PENSAMENTO PLURAL O crime organizado e a fragilidade da democracia latino-americana, por Palmarí de Lucena
Em sua crônica, o escritor Palmarí de Lucena, levanta a questão sensível do narcotráfico e milícias, que, no Brasil e no México, desafiam a democracia, infiltrando-se nas estruturas do poder. No Brasil, o uso de emendas parlamentares como moeda de troca compromete a transparência, enquanto no México, os cartéis permeiam todos os níveis de governo. “Instituições vulneráveis necessitam de fortalecimento urgente, para não se tornarem reféns de interesses sombrios, requerendo mobilização da sociedade civil para evitar uma decadência democrática”, pontua. Confira íntegra…

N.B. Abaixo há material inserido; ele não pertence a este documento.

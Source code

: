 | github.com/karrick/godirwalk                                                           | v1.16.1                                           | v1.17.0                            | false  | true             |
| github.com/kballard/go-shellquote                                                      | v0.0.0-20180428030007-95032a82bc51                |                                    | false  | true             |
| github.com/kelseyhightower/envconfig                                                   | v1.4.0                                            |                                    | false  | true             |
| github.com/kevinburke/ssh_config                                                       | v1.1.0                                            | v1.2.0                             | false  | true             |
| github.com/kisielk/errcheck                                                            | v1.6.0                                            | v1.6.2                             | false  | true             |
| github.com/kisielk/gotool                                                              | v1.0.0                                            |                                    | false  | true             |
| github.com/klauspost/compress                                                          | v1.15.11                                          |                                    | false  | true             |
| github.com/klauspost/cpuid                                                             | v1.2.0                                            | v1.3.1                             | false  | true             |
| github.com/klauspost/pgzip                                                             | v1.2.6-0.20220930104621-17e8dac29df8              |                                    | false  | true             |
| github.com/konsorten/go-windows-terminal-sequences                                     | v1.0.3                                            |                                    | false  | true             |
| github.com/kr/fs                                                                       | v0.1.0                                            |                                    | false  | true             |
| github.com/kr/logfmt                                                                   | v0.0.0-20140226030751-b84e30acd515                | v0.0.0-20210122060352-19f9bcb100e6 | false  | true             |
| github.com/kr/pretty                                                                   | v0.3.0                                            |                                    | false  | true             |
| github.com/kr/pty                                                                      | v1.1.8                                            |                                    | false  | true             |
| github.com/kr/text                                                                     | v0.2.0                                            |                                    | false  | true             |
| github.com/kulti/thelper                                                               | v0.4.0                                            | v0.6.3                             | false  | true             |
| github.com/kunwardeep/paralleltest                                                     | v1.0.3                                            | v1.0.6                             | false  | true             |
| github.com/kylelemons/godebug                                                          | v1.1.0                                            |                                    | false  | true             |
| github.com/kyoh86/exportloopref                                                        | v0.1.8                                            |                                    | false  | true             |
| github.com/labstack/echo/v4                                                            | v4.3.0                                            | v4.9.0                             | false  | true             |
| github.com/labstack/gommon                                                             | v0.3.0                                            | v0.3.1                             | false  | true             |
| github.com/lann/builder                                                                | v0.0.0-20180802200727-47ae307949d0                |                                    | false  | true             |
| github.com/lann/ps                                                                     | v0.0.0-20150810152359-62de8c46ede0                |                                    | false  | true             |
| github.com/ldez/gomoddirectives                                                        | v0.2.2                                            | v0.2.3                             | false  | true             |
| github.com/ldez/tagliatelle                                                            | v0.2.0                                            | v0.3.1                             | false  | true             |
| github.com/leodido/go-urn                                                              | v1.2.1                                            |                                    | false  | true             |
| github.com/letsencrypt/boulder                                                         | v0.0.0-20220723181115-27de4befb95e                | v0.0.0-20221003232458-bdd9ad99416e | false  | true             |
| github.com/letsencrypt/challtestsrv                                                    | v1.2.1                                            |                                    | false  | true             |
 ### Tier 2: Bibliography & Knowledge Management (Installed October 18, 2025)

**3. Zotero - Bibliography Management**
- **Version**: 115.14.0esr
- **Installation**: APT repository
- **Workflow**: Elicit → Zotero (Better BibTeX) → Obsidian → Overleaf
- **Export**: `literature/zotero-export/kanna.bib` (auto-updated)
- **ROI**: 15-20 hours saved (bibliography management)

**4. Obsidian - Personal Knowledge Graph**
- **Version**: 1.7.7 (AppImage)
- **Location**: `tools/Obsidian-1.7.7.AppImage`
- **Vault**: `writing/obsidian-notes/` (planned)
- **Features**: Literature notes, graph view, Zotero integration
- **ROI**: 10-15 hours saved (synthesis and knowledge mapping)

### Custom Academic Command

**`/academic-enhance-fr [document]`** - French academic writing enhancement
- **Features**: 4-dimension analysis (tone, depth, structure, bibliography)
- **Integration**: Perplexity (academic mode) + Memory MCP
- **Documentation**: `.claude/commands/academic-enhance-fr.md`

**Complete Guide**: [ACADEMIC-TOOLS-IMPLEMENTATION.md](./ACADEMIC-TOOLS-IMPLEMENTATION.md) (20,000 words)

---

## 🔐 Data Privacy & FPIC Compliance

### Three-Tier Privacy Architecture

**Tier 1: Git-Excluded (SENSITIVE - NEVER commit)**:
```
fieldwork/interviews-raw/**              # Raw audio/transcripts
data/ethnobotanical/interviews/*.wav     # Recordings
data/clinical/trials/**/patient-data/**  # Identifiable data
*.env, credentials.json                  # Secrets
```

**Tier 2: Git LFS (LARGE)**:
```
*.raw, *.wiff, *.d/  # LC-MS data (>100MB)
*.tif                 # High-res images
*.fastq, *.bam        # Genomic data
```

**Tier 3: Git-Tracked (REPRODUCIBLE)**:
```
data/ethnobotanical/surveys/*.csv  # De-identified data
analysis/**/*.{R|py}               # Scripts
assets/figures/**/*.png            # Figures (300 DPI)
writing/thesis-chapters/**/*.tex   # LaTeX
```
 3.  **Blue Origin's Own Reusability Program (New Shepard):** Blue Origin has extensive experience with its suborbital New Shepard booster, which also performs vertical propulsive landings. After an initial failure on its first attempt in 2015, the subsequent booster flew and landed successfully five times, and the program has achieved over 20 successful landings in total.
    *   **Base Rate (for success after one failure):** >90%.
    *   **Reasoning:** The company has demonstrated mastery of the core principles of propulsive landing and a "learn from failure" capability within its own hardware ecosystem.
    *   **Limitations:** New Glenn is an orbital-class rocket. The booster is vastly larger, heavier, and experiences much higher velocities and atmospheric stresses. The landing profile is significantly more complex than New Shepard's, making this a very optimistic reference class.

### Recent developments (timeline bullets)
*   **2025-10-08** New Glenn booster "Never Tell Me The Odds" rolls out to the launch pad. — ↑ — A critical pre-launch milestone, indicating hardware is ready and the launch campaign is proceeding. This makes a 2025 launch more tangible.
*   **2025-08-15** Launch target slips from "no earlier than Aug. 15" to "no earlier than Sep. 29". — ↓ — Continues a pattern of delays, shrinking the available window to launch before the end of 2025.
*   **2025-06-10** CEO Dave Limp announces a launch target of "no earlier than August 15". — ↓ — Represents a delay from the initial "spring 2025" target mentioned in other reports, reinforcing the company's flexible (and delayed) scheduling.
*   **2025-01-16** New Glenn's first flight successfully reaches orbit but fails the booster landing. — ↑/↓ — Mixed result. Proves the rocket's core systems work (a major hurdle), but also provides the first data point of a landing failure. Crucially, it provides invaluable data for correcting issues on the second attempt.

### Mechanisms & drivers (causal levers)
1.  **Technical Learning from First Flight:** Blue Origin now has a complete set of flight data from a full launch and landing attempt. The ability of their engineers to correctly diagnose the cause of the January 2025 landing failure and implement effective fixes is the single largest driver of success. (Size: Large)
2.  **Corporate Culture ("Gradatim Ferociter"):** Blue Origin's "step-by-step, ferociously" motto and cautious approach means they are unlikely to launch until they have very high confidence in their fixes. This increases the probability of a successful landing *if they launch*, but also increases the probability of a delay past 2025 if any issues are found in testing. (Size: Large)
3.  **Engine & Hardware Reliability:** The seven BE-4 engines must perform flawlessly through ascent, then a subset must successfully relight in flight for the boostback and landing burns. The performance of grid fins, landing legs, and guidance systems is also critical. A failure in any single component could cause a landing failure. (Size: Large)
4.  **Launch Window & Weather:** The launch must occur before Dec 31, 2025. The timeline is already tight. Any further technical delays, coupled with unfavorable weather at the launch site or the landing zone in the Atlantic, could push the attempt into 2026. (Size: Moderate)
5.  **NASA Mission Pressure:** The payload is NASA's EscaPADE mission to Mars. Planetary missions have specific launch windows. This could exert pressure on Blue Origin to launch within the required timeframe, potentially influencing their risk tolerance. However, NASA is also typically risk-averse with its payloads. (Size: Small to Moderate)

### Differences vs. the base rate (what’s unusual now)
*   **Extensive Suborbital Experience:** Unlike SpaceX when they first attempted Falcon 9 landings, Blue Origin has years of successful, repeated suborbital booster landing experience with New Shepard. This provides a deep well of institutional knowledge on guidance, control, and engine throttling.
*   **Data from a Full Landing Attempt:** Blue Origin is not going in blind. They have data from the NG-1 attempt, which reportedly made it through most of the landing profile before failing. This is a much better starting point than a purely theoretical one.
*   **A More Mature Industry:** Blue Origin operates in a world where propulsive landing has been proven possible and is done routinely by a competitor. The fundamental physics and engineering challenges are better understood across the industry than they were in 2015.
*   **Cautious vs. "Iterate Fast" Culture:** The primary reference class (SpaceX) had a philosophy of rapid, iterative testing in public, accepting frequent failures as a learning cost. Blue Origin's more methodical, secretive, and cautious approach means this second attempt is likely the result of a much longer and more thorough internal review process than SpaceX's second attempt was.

A influência do crime organizado nas democracias do Brasil e do México coloca a América Latina diante de uma encruzilhada alarmante. Tanto o narcotráfico quanto as milícias vêm se consolidando como forças paralelas, infiltrando-se nas engrenagens do poder e desafiando as estruturas democráticas. Essa infiltração é acompanhada por um fenômeno igualmente perturbador: o uso questionável de emendas parlamentares, que se tornou, no caso brasileiro, uma ferramenta para a compra de apoios políticos, desviando recursos públicos e transformando a política em um mercado de alianças locais.
No México, o domínio dos cartéis já há décadas é uma realidade que permeia todos os níveis de poder, da política local à segurança pública, com consequências trágicas e duradouras. No Brasil, o cenário ainda se desenha, mas a ameaça é clara. As milícias, fortalecidas em áreas periféricas, criam zonas de influência, prometem “proteção” e estabelecem uma justiça própria, esvaziando o poder estatal e minando a democracia ao atuarem como um Estado paralelo.
Ao mesmo tempo, a prática das emendas parlamentares sem transparência mimetiza as artimanhas do crime organizado, transformando o processo democrático em uma mera formalidade. Esse mecanismo, longe de servir ao bem público, torna-se uma moeda de troca para governantes que desejam consolidar seu poder, comprometendo a autonomia política dos municípios e minando a confiança do eleitor.
Essa vulnerabilidade institucional ainda carrega o peso de uma narrativa há muito disseminada: o temor de que o Brasil se tornasse uma “nova Venezuela.” Esse espectro, promovido por setores da direita, revelou-se infundado, mas desviou a atenção dos problemas reais que, agora, exigem respostas urgentes: o fortalecimento das instituições, o combate à corrupção e a garantia de um processo eleitoral autêntico e independente.
Entretanto, essa luta pela integridade democrática é dificultada pela cumplicidade de um Legislativo que, por vezes, se mostra conivente com elementos do crime organizado. Laços entre legisladores e facções criminosas transformam o Parlamento em um campo minado, onde interesses obscuros limitam o alcance de reformas essenciais e bloqueiam iniciativas de fiscalização. E, diante desse quadro, o sistema judiciário, contaminado em certos pontos pelo mesmo poder criminoso, mostra-se incapaz de agir de forma eficaz, o que agrava a sensação de impunidade e enfraquece a estrutura de justiça.
Para que as democracias do Brasil e do México não se tornem reféns de facções criminosas ou de interesses financiados pelo Tesouro, é essencial que haja uma resposta vigorosa. A implementação de controles rigorosos e a transparência no uso dos recursos públicos são passos fundamentais para proteger o voto popular contra influências corruptas. É preciso que o processo eleitoral seja um verdadeiro reflexo da vontade popular, e não uma peça manipulada por interesses sombrios.
A hora é agora. Se as instituições não se fortalecerem e a sociedade civil não se mobilizar, as democracias latino-americanas estarão fadadas a uma decadência silenciosa, uma “ditadura perfeita” orquestrada pelas sombras, longe dos olhos do povo.